Permanent Research Commons link: http://hdl.handle.net/10289/1491
Water-soluble anionic polyacrylamide (PAM) is applied to millions of hectares worldwide as a highly effective erosion-preventing and infiltration-enhancing polymer, when applied at rates of 1 to 2 kg ha−1 (i.e., 1 to 10 g m−3) in furrow water. PAM degradation has not directly been measured in soil. We tested the ability of stable isotopes of C and N at natural abundance to estimate PAM degradation rates. Values of δ13C were related to anionic PAM concentration in a positive curvilinear relationship in a low-C, low-N, Durinodic Xeric Haplocalcid (Portneuf series) soil. The other soils with higher organic C or N concentrations did not show significant relationships between PAM concentrations and δ13C values. The δ15N values were not related to anionic PAM concentration in any of the soils tested.

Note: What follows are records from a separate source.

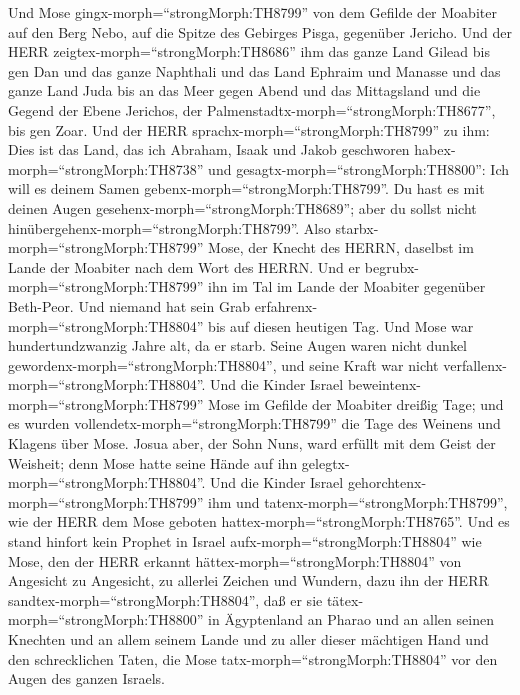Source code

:  Und Mose gingx-morph=``strongMorph:TH8799'' von dem Gefilde
der Moabiter auf den Berg Nebo, auf die Spitze des Gebirges Pisga,
gegenüber Jericho. Und der HERR zeigtex-morph=``strongMorph:TH8686'' ihm
das ganze Land Gilead bis gen Dan  und das ganze Naphthali
und das Land Ephraim und Manasse und das ganze Land Juda bis an das Meer
gegen Abend  und das Mittagsland und die Gegend der Ebene
Jerichos, der Palmenstadtx-morph=``strongMorph:TH8677'', bis gen Zoar.
 Und der HERR sprachx-morph=``strongMorph:TH8799'' zu ihm:
Dies ist das Land, das ich Abraham, Isaak und Jakob geschworen
habex-morph=``strongMorph:TH8738'' und
gesagtx-morph=``strongMorph:TH8800'': Ich will es deinem Samen
gebenx-morph=``strongMorph:TH8799''. Du hast es mit deinen Augen
gesehenx-morph=``strongMorph:TH8689''; aber du sollst nicht
hinübergehenx-morph=``strongMorph:TH8799''.  Also
starbx-morph=``strongMorph:TH8799'' Mose, der Knecht des HERRN, daselbst
im Lande der Moabiter nach dem Wort des HERRN.  Und er
begrubx-morph=``strongMorph:TH8799'' ihn im Tal im Lande der Moabiter
gegenüber Beth-Peor. Und niemand hat sein Grab
erfahrenx-morph=``strongMorph:TH8804'' bis auf diesen heutigen Tag.
 Und Mose war hundertundzwanzig Jahre alt, da er starb.
Seine Augen waren nicht dunkel gewordenx-morph=``strongMorph:TH8804'',
und seine Kraft war nicht verfallenx-morph=``strongMorph:TH8804''.
 Und die Kinder Israel
beweintenx-morph=``strongMorph:TH8799'' Mose im Gefilde der Moabiter
dreißig Tage; und es wurden vollendetx-morph=``strongMorph:TH8799'' die
Tage des Weinens und Klagens über Mose.  Josua aber, der
Sohn Nuns, ward erfüllt mit dem Geist der Weisheit; denn Mose hatte
seine Hände auf ihn gelegtx-morph=``strongMorph:TH8804''. Und die Kinder
Israel gehorchtenx-morph=``strongMorph:TH8799'' ihm und
tatenx-morph=``strongMorph:TH8799'', wie der HERR dem Mose geboten
hattex-morph=``strongMorph:TH8765''.  Und es stand hinfort
kein Prophet in Israel aufx-morph=``strongMorph:TH8804'' wie Mose, den
der HERR erkannt hättex-morph=``strongMorph:TH8804'' von Angesicht zu
Angesicht,  zu allerlei Zeichen und Wundern, dazu ihn der
HERR sandtex-morph=``strongMorph:TH8804'', daß er sie
tätex-morph=``strongMorph:TH8800'' in Ägyptenland an Pharao und an allen
seinen Knechten und an allem seinem Lande  und zu aller
dieser mächtigen Hand und den schrecklichen Taten, die Mose
tatx-morph=``strongMorph:TH8804'' vor den Augen des ganzen Israels.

When 2691 active ingredient (ai) kg PAM ha−1 was applied to the Durinodic Xeric Haplocalcid soil, 49% and 74% of the PAM was degraded after 6 and 12 yr respectively. When 5382 kg ai PAM ha−1 was applied to the Durinodic Xeric Haplocalcid soil, 13% was degraded after 6 yr, and 73% of the PAM was degraded after 12 yr. We calculated PAM degradation rate based on δ13Cfor the Durinodic Xeric Haplocalcid soil to be 9.8% yr−1. Further testing using labeled PAM is necessary to estimate degradation rates in higher C soils, and to determine what portion of the C is released from decomposing PAM is emitted to the atmosphere, incorporated into soil organic matter and living microbial biomass.